- **Assignment**
Which lines in the material below contain the word "with"? Copy each of them.
::::
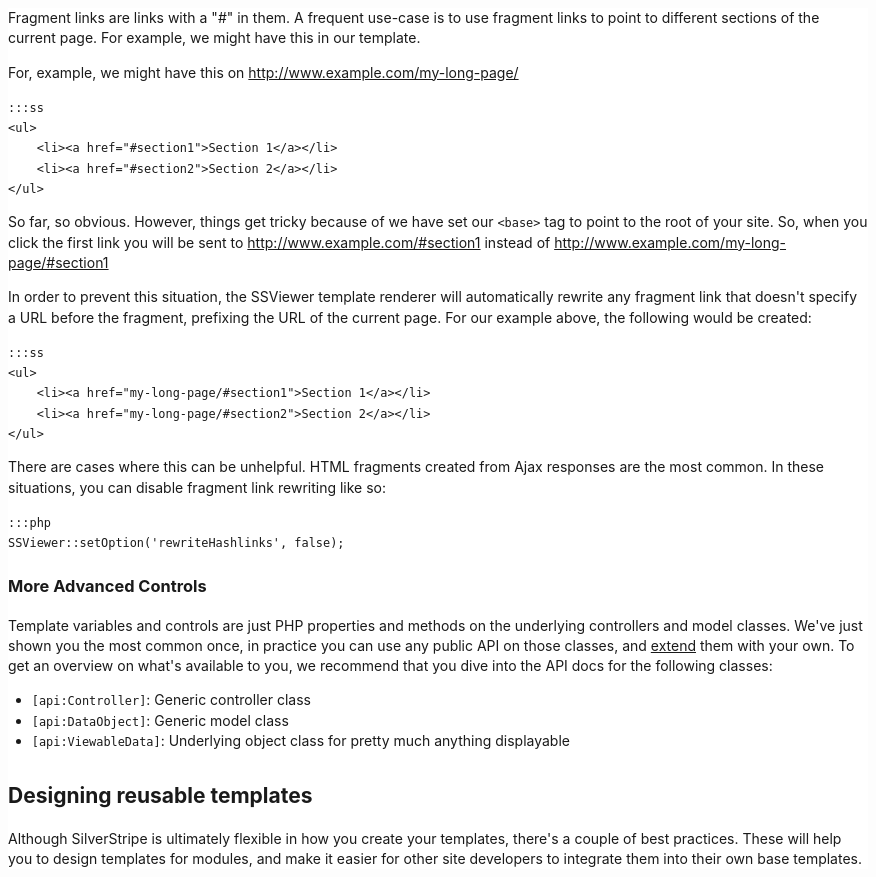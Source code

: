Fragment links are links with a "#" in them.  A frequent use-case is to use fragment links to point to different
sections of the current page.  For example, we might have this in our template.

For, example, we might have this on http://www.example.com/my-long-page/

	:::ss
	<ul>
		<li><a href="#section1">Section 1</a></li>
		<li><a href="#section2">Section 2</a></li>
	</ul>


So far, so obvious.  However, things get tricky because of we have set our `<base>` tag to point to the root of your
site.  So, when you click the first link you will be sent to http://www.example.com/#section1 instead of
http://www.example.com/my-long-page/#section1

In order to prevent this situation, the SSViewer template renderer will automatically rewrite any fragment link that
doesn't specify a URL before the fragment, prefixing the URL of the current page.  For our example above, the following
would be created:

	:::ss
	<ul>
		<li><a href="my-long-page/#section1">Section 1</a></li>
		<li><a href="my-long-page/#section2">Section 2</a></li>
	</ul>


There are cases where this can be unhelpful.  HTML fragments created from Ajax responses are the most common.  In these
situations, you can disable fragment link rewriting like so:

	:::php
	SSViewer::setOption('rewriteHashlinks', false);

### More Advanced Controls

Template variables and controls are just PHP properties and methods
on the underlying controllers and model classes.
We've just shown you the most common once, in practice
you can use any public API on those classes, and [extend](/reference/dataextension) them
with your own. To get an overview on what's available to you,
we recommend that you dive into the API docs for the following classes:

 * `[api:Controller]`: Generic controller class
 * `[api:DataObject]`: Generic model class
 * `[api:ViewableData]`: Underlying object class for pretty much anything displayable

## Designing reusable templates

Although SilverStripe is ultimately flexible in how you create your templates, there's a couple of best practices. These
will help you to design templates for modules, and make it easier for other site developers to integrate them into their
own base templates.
::::
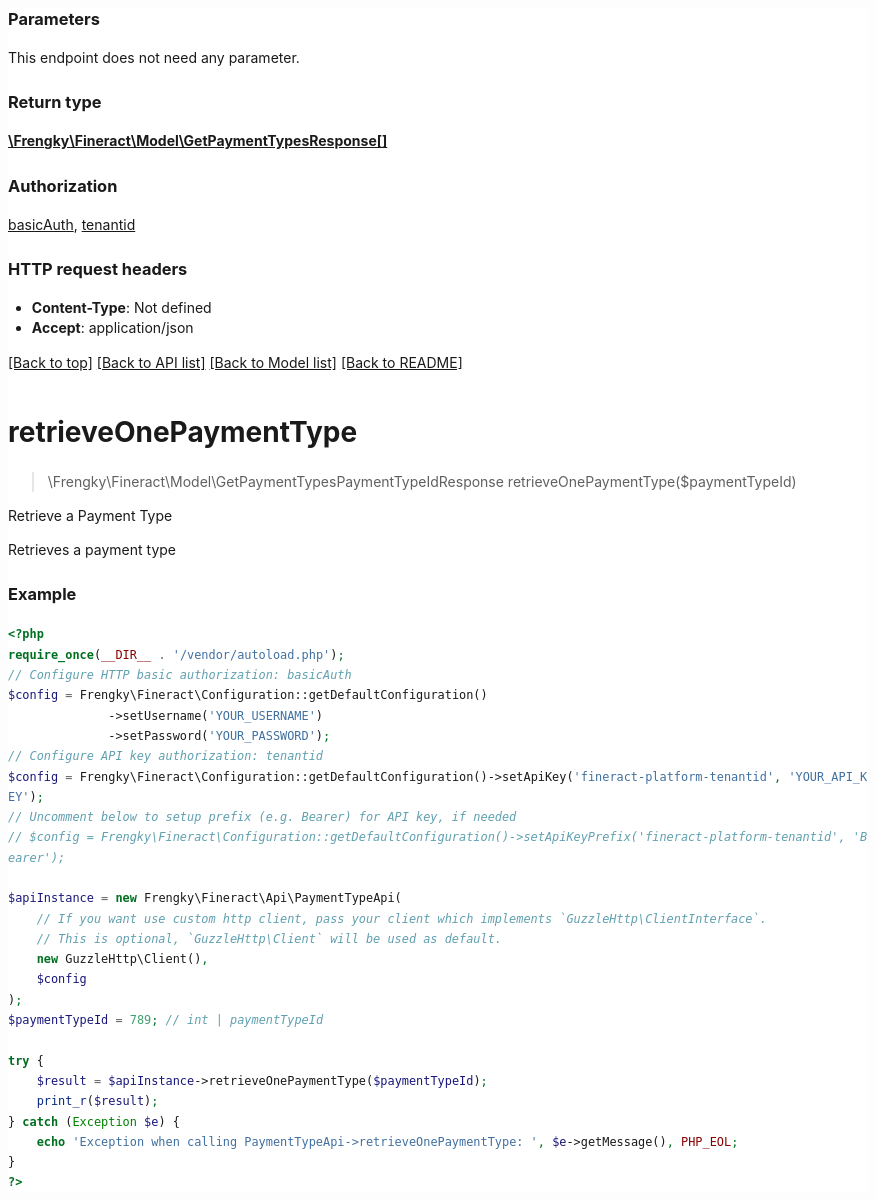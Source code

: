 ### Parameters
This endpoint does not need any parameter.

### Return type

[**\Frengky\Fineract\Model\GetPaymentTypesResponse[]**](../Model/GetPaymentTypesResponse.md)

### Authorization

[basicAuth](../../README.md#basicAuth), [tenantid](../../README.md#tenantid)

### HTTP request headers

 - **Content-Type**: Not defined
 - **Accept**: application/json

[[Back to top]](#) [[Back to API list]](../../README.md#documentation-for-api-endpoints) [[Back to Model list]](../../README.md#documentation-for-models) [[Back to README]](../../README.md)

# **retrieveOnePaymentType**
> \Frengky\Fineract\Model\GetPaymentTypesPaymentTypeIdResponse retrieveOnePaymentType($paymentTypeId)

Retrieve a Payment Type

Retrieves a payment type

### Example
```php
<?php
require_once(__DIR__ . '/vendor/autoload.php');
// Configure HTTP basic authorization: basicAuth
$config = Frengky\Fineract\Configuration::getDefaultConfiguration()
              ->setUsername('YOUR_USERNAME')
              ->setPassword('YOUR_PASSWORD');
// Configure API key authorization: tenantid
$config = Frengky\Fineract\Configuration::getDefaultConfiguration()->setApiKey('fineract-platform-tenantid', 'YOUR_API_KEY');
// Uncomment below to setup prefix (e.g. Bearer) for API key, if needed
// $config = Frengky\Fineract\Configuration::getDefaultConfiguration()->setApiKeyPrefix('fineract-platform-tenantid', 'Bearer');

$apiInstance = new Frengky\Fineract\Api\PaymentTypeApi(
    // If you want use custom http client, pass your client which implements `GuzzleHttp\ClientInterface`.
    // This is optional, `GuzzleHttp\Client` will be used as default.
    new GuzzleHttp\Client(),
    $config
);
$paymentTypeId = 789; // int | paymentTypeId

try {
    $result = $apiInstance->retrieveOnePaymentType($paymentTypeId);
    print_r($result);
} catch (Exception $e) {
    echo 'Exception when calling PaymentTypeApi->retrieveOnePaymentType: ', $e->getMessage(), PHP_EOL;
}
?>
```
::::
- **Solved problem**
:Fragment links are links with a "#" in them.  A frequent use-case is to use fragment links to point to different
with your own. To get an overview on what's available to you,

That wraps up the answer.